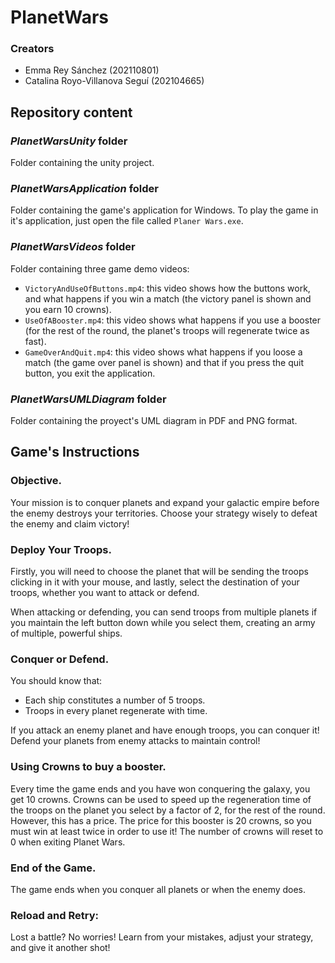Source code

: # PlanetWars

### Creators
- Emma Rey Sánchez (202110801)
- Catalina Royo-Villanova Seguí (202104665)



## Repository content
### *PlanetWarsUnity* folder
Folder containing the unity project.
### *PlanetWarsApplication* folder
Folder containing the game's application for Windows. To play the game in it's application, just open the file called `Planer Wars.exe`.
### *PlanetWarsVideos* folder
Folder containing three game demo videos:
- `VictoryAndUseOfButtons.mp4`: this video shows how the buttons work, and what happens if you win a match (the victory panel is shown and you earn 10 crowns).
- `UseOfABooster.mp4`: this video shows what happens if you use a booster (for the rest of the round, the planet's troops will regenerate twice as fast).
- `GameOverAndQuit.mp4`: this video shows what happens if you loose a match (the game over panel is shown) and that if you press the quit button, you exit the application.
### *PlanetWarsUMLDiagram* folder
Folder containing the proyect's UML diagram in PDF and PNG format.



## Game's Instructions
### Objective.
Your mission is to conquer planets and expand your galactic empire before the enemy destroys your territories.
Choose your strategy wisely to defeat the enemy and claim victory!


### Deploy Your Troops.
Firstly, you will need to choose the planet that will be sending the troops clicking in it with your mouse, and lastly, select the destination of your troops, whether you want to attack or defend.

When attacking or defending, you can send troops from multiple planets if you maintain the left button down while you select them, creating an army of multiple, powerful ships.


### Conquer or Defend.
You should know that:
- Each ship constitutes a number of 5 troops.
- Troops in every planet regenerate with time.

If you attack an enemy planet and have enough troops, you can conquer it!
Defend your planets from enemy attacks to maintain control!


### Using Crowns to buy a booster.

Every time the game ends and you have won conquering the galaxy, you get 10 crowns. Crowns can be used to speed up the regeneration time of the troops on the planet you select by a factor of 2, for the rest of the round. However, this has a price. The price for this booster is 20 crowns, so you must win at least twice in order to use it! The number of crowns will reset to 0 when exiting Planet Wars.


### End of the Game.
The game ends when you conquer all planets or when the enemy does.


### Reload and Retry:
Lost a battle? No worries! Learn from your mistakes, adjust your strategy, and give it another shot!
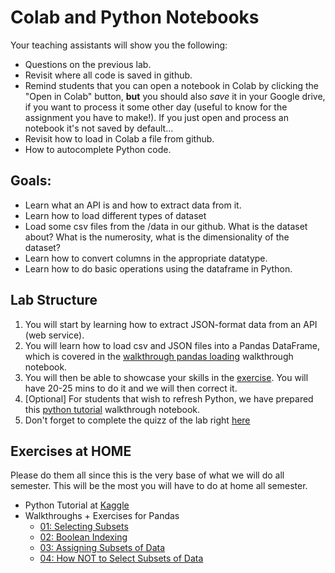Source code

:# Colab and Python Notebooks
Your teaching assistants will show you the following:
- Questions on the previous lab.
- Revisit where all code is saved in github.
- Remind students that you can open a notebook in Colab by clicking the "Open in Colab" button, **but** you should also *save* it in your Google drive, if you want to process it some other day (useful to know for the assignment you have to make!). If you just open and process an notebook it's not saved by default...
- Revisit how to load in Colab a file from github.
- How to autocomplete Python code.

## Goals:
- Learn what an API is and how to extract data from it.
- Learn how to load different types of dataset
- Load some csv files from the /data in our github. What is the dataset about? What is the numerosity, what is the dimensionality of the dataset? 
- Learn how to convert columns in the appropriate datatype.
- Learn how to do basic operations using the dataframe in Python.

## Lab Structure
1. You will start by learning how to extract JSON-format data from an API (web service).
2. You will learn how to load csv and JSON files into a Pandas DataFrame, which is covered in the [walkthrough pandas loading](walkthroughs/walkthrough_pandas_loading.ipynb) walkthrough notebook.
3. You will then be able to showcase your skills in the [exercise](exercises/exercise_01.ipynb). You will have 20-25 mins to do it and we will then correct it.
4. [Optional] For students that wish to refresh Python, we have prepared this [python tutorial](walkthroughs/walkthrough_python_tuto.ipynb) walkthrough notebook.
5. Don't forget to complete the quizz of the lab right [here](https://moodle.unil.ch/mod/quiz/view.php?id=1634352)

## Exercises at HOME
Please do them all since this is the very base of what we will do all semester. This will be the most you will have to do at home all semester.
- Python Tutorial at [Kaggle](https://www.kaggle.com/learn/python)
- Walkthroughs + Exercises for Pandas
    - [01: Selecting Subsets](@Home/02_1_Selecting_Subsets_with_%5B_%5D%2C_loc_and_iloc.ipynb)
    - [02: Boolean Indexing](https://github.com/michalis0/Business-Intelligence-and-Analytics/blob/master/labs/02%20-%20Pandas%20and%20Python/walkthroughs/02_2_Boolean_Indexing.ipynb)
    - [03: Assigning Subsets of Data](https://github.com/michalis0/Business-Intelligence-and-Analytics/blob/master/labs/02%20-%20Pandas%20and%20Python/walkthroughs/02_3_Assigning_subsets_of_data.ipynb)
    - [04: How NOT to Select Subsets of Data](https://github.com/michalis0/Business-Intelligence-and-Analytics/blob/master/labs/02%20-%20Pandas%20and%20Python/walkthroughs/02_4_How_NOT_to_select_subsets_of_data.ipynb)
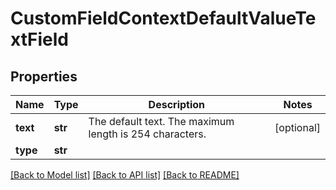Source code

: # CustomFieldContextDefaultValueTextField

## Properties
Name | Type | Description | Notes
------------ | ------------- | ------------- | -------------
**text** | **str** | The default text. The maximum length is 254 characters. | [optional] 
**type** | **str** |  | 

[[Back to Model list]](../README.md#documentation-for-models) [[Back to API list]](../README.md#documentation-for-api-endpoints) [[Back to README]](../README.md)

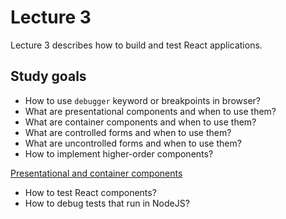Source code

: # Lecture 3

Lecture 3 describes how to build and test React applications.

## Study goals

* How to use `debugger` keyword or breakpoints in browser?
* What are presentational components and when to use them?
* What are container components and when to use them?
* What are controlled forms and when to use them?
* What are uncontrolled forms and when to use them?
* How to implement higher-order components?

[Presentational and container components](./src/presentational_container/README.md)

* How to test React components?
* How to debug tests that run in NodeJS?
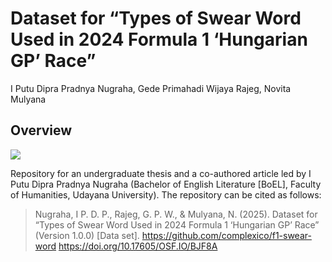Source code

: Dataset for “Types of Swear Word Used in 2024 Formula 1 ‘Hungarian GP’
Race”
================
I Putu Dipra Pradnya Nugraha, Gede Primahadi Wijaya Rajeg, Novita
Mulyana

<!-- README.md is generated from README.Rmd. Please edit that file -->

## Overview

<!-- badges: start -->

[![](https://img.shields.io/badge/doi-10.17605/OSF.IO/BJF8A-blue.svg)](https://doi.org/10.17605/OSF.IO/BJF8A)
<!-- badges: end -->

Repository for an undergraduate thesis and a co-authored article led by
I Putu Dipra Pradnya Nugraha (Bachelor of English Literature \[BoEL\],
Faculty of Humanities, Udayana University). The repository can be cited
as follows:

> Nugraha, I P. D. P., Rajeg, G. P. W., & Mulyana, N. (2025). Dataset
> for “Types of Swear Word Used in 2024 Formula 1 ‘Hungarian GP’ Race”
> (Version 1.0.0) \[Data set\].
> <https://github.com/complexico/f1-swear-word>
> <https://doi.org/10.17605/OSF.IO/BJF8A>
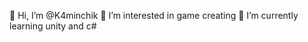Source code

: 👋 Hi, I’m @K4minchik
👀 I’m interested in game creating
🌱 I’m currently learning unity and c#

<!---
K4minchik/K4minchik is a ✨ special ✨ repository because its `README.md` (this file) appears on your GitHub profile.
You can click the Preview link to take a look at your changes.
--->
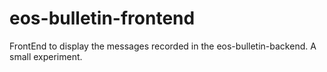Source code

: # eos-bulletin-frontend
FrontEnd to display the messages recorded in the eos-bulletin-backend. A small experiment.
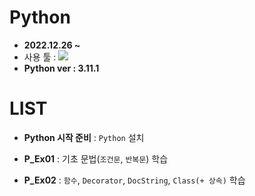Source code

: # Python
- <b>2022.12.26 ~ </b>
- 사용 툴 : <img src="https://img.shields.io/badge/Python-3776AB?style=flat&logo=Python&logoColor=white"/>
- __Python ver : 3.11.1__

# LIST

- __Python 시작 준비__ : `Python` 설치

- __P_Ex01__ : 기초 문법(`조건문`, `반복문`) 학습

- __P_Ex02__ : `함수`, `Decorator`, `DocString`, `Class(+ 상속)` 학습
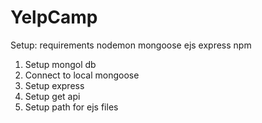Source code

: # YelpCamp

Setup: requirements
nodemon
mongoose
ejs
express
npm

1. Setup mongol db
2. Connect to local mongoose
3. Setup express
4. Setup get api
5. Setup path for ejs files
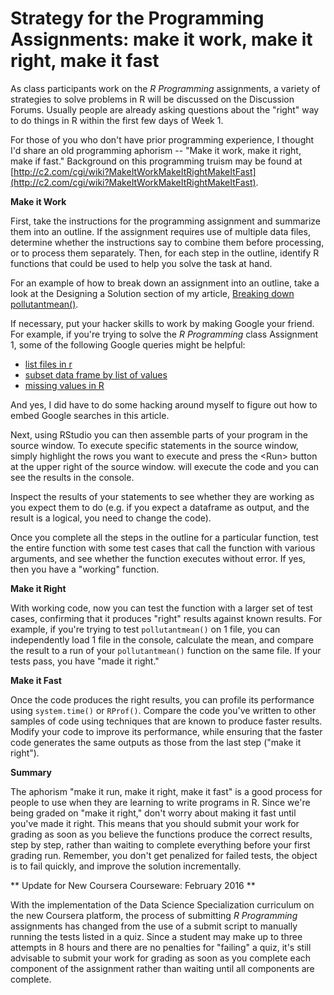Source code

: # Strategy for the Programming Assignments: make it work, make it right, make it fast

As class participants work on the *R Programming* assignments, a variety of strategies to solve problems in R will be discussed on the Discussion Forums. Usually people are already asking questions about the "right" way to do things in R within the first few days of Week 1.

For those of you who don't have prior programming experience, I thought I'd share an old programming aphorism -- "Make it work, make it right, make if fast." Background on this programming truism may be found at [http://c2.com/cgi/wiki?MakeItWorkMakeItRightMakeItFast](http://c2.com/cgi/wiki?MakeItWorkMakeItRightMakeItFast).

**Make it Work**

First, take the instructions for the programming assignment and summarize them into an outline. If the assignment requires use of multiple data files, determine whether the instructions say to combine them before processing, or to process them separately.  Then, for each step in the outline, identify R functions that could be used to help you solve the task at hand.

For an example of how to break down an assignment into an outline, take a look at the Designing a Solution section of my article, [Breaking down pollutantmean()](http://bit.ly/2cHyiCl). 

If necessary, put your hacker skills to work by making Google your friend. For example, if you're trying to solve the *R Programming* class Assignment 1, some of the following Google queries might be helpful:

* [list files in r](http://www.google.com/search?q=list+files+in+r)
* [subset data frame by list of values](http://www.google.com/search?subset+data+frame+by+list+of+values)
* [missing values in R](http://www.google.com/search?missing+values+in+r)

And yes, I did have to do some hacking around myself to figure out how to embed Google searches in this article.

Next, using RStudio you can then assemble parts of your program in the source window. To execute specific statements in the source window, simply highlight the rows you want to execute and press the <Run\> button at the upper right of the source window. will execute the code and you can see the results in the console.

Inspect the results of your statements to see whether they are working as you expect them to do (e.g. if you expect a dataframe as output, and the result is a logical, you need to change the code).

Once you complete all the steps in the outline for a particular function, test the entire function with some test cases that call the function with various arguments, and see whether the function executes without error. If yes, then you have a "working" function.

**Make it Right**

With working code, now you can test the function with a larger set of test cases, confirming that it produces "right" results against known results. For example, if you're trying to test `pollutantmean()` on 1 file, you can independently load 1 file in the console, calculate the mean, and compare the result to a run of your `pollutantmean()` function on the same file. If your tests pass, you have "made it right."

**Make it Fast**

Once the code produces the right results, you can profile its performance using `system.time()` or `RProf()`. Compare the code you've written to other samples of code using techniques that are known to produce faster results. Modify your code to improve its performance, while ensuring that the faster code generates the same outputs as those from the last step ("make it right").

**Summary**

The aphorism "make it run, make it right, make it fast" is a good process for people to use when they are learning to write programs in R. Since we're being graded on "make it right," don't worry about making it fast until you've made it right. This means that you should submit your work for grading as soon as you believe the functions produce the correct results, step by step, rather than waiting to complete everything before your first grading run. Remember, you don't get penalized for failed tests, the object is to fail quickly, and improve the solution incrementally.

** Update for New Coursera Courseware: February 2016 **

With the implementation of the Data Science Specialization curriculum on the new Coursera platform, the process of submitting *R Programming* assignments has changed from the use of a submit script to manually running the tests listed in a quiz. Since a student may make up to three attempts in 8 hours and there are no penalties for "failing" a quiz, it's still advisable to submit your work for grading as soon as you complete each component of the assignment rather than waiting until all components are complete.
# # # # #
# [TASK DETAILS]
Only one stretch of the data above is needed. Restate it word for word, from the line containing "5. Don't forget" through the line containing "- Walkthroughs + Exercises for Pandas", both ends included.

# [SOLUTION TO THIS PROBLEM]
5. Don't forget to complete the quizz of the lab right [here](https://moodle.unil.ch/mod/quiz/view.php?id=1634352)

## Exercises at HOME
Please do them all since this is the very base of what we will do all semester. This will be the most you will have to do at home all semester.
- Python Tutorial at [Kaggle](https://www.kaggle.com/learn/python)
- Walkthroughs + Exercises for Pandas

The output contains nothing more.